Local filmmaking: Turning Hawick into Film Town

A cursory browse of the brochure suggests one of these changes is a focus on more local filmmaking, with fewer international works in the programme and a ramping up of experimental film and moving image from Scotland and the Borders in particular. “I don't think it was a conscious decision to make the festival more local,” says Pattison. “It's more a consequence of feeding our year-round programme of work into the festival.”

One of these year-round projects is Film Town. Launched in 2019, it’s an ambitious grassroots filmmaking initiative that includes filmmaking workshops in Hawick that give local people the opportunities to make their own work that speaks directly to their own community. Pattison says: “When we launched Film Town, we said: 'It's all well and good delivering an internationally renowned five-day event in Hawick, but what happens for the other 360 days of the year?' I think what makes us unique as a film festival is that we don't stop. The festival is just one event that we leverage to showcase experimental film. For the rest of the year, we're working closely with communities.”

Artist residencies

Another of Alchemy’s community endeavours is The Teviot, the Flag and the Rich, Rich Soil, which consists of artist residencies, film commissions and community engagement projects that speak to the cultural identities of Hawick and the past, present and future of the town and its surrounding area.

“Kate Montserrat's keynote is part of [The Teviot, the Flag and the Rich, Rich Soil],” says Pattison. “As is Mark Lyken's new feature, Notes from a Low Orbit, and we've got loads of things threaded through the festival as a result of that programme. So it wasn't like, ‘How can we make the festival more local, as a conscious decision?’ It was like, ‘How can we integrate an event into this year-round organisational workflow?’”

Moving Image Exhibitions

While Alchemy hasn't taken place in-person for two years, they did still put out vibrant and hugely popular online editions, even during the first waves of the pandemic when many larger organisations chose to cancel altogether. One thing they couldn’t recreate online, however, was their extensive exhibition programme, which sees unusual spaces and disused venues throughout Hawick transformed into moving image installations.

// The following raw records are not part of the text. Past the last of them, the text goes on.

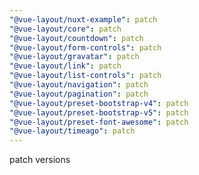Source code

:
 ```yaml
---
"@vue-layout/nuxt-example": patch
"@vue-layout/core": patch
"@vue-layout/countdown": patch
"@vue-layout/form-controls": patch
"@vue-layout/gravatar": patch
"@vue-layout/link": patch
"@vue-layout/list-controls": patch
"@vue-layout/navigation": patch
"@vue-layout/pagination": patch
"@vue-layout/preset-bootstrap-v4": patch
"@vue-layout/preset-bootstrap-v5": patch
"@vue-layout/preset-font-awesome": patch
"@vue-layout/timeago": patch
---
```


patch versions
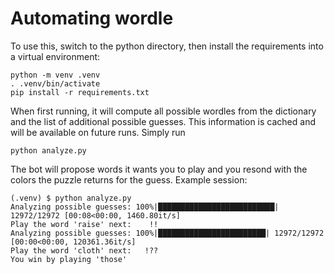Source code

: # Automating wordle

To use this, switch to the python directory, then install the requirements into a virtual environment:

```
python -m venv .venv
. .venv/bin/activate
pip install -r requirements.txt
```

When first running, it will compute all possible wordles from the dictionary and the list of additional possible guesses.
This information is cached and will be available on future runs. Simply run

```
python analyze.py
```

The bot will propose words it wants you to play and you resond with the colors the puzzle returns for the guess. Example
session:

```
(.venv) $ python analyze.py 
Analyzing possible guesses: 100%|██████████████████████████| 12972/12972 [00:08<00:00, 1460.80it/s]
Play the word 'raise' next:    !!   
Analyzing possible guesses: 100%|████████████████████████| 12972/12972 [00:00<00:00, 120361.36it/s]
Play the word 'cloth' next:   !??
You win by playing 'those'
```

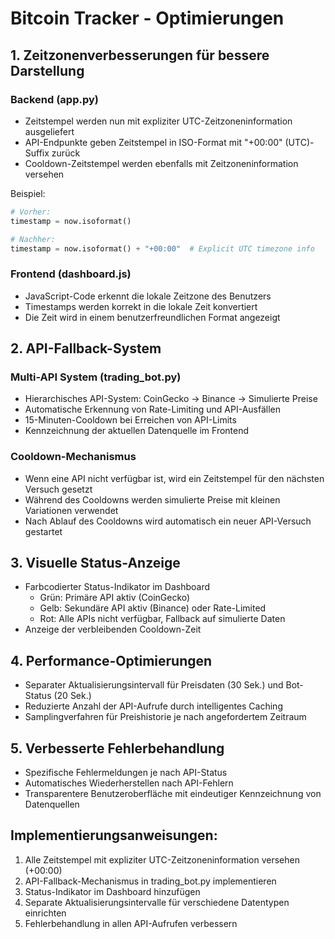 # Bitcoin Tracker - Optimierungen

## 1. Zeitzonenverbesserungen für bessere Darstellung

### Backend (app.py)
- Zeitstempel werden nun mit expliziter UTC-Zeitzoneninformation ausgeliefert
- API-Endpunkte geben Zeitstempel in ISO-Format mit "+00:00" (UTC)-Suffix zurück
- Cooldown-Zeitstempel werden ebenfalls mit Zeitzoneninformation versehen

Beispiel:
```python
# Vorher:
timestamp = now.isoformat()

# Nachher:
timestamp = now.isoformat() + "+00:00"  # Explicit UTC timezone info
```

### Frontend (dashboard.js)
- JavaScript-Code erkennt die lokale Zeitzone des Benutzers
- Timestamps werden korrekt in die lokale Zeit konvertiert 
- Die Zeit wird in einem benutzerfreundlichen Format angezeigt

## 2. API-Fallback-System

### Multi-API System (trading_bot.py)
- Hierarchisches API-System: CoinGecko → Binance → Simulierte Preise
- Automatische Erkennung von Rate-Limiting und API-Ausfällen
- 15-Minuten-Cooldown bei Erreichen von API-Limits
- Kennzeichnung der aktuellen Datenquelle im Frontend

### Cooldown-Mechanismus
- Wenn eine API nicht verfügbar ist, wird ein Zeitstempel für den nächsten Versuch gesetzt
- Während des Cooldowns werden simulierte Preise mit kleinen Variationen verwendet
- Nach Ablauf des Cooldowns wird automatisch ein neuer API-Versuch gestartet

## 3. Visuelle Status-Anzeige

- Farbcodierter Status-Indikator im Dashboard
  - Grün: Primäre API aktiv (CoinGecko)
  - Gelb: Sekundäre API aktiv (Binance) oder Rate-Limited
  - Rot: Alle APIs nicht verfügbar, Fallback auf simulierte Daten
- Anzeige der verbleibenden Cooldown-Zeit

## 4. Performance-Optimierungen

- Separater Aktualisierungsintervall für Preisdaten (30 Sek.) und Bot-Status (20 Sek.)
- Reduzierte Anzahl der API-Aufrufe durch intelligentes Caching
- Samplingverfahren für Preishistorie je nach angefordertem Zeitraum

## 5. Verbesserte Fehlerbehandlung

- Spezifische Fehlermeldungen je nach API-Status
- Automatisches Wiederherstellen nach API-Fehlern
- Transparentere Benutzeroberfläche mit eindeutiger Kennzeichnung von Datenquellen

## Implementierungsanweisungen:

1. Alle Zeitstempel mit expliziter UTC-Zeitzoneninformation versehen (+00:00)
2. API-Fallback-Mechanismus in trading_bot.py implementieren
3. Status-Indikator im Dashboard hinzufügen
4. Separate Aktualisierungsintervalle für verschiedene Datentypen einrichten
5. Fehlerbehandlung in allen API-Aufrufen verbessern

Disbury explains that the exhibition strand is back, with spaces this year including a textile museum (Borders Textile Towerhouse) and more casual spaces within The Heart of Hawick, Alchemy’s main screening venue. “The exhibitions are the most well-attended part of the festival – a lot of people only attend those, just through being curious and walking in off the street and so on," she says. "But we made the decision, I think in 2019, that an exhibition doesn't always necessarily work if we’re just bringing in a complete work that's already been made somewhere else, and sort of placed in Hawick. It works [with] screenings, but we wanted to try something else in terms of starting up a residency programme, which also began in the summer in 2019, after the last in-person festival. So now we have had four or five artists actually developing work in Hawick, with Hawick communities.”

As well as giving people from Hawick work that directly addresses their milieu, there will also be the novelty of seeing films featuring their friends and neighbours. “We thought that simply by having people in them that people know and see every day would give the exhibitions a thematic link but also be another reason to come along," says Disbury. "We're acknowledging that there are still barriers to going to arts cinemas and into fine art spaces for people, so we’re trying to use everyday spaces and not necessarily present an alternative, but present a variety of ways to access this festival. So you don't need to come to everything, but hopefully – to use a cliche – there is something for everyone.”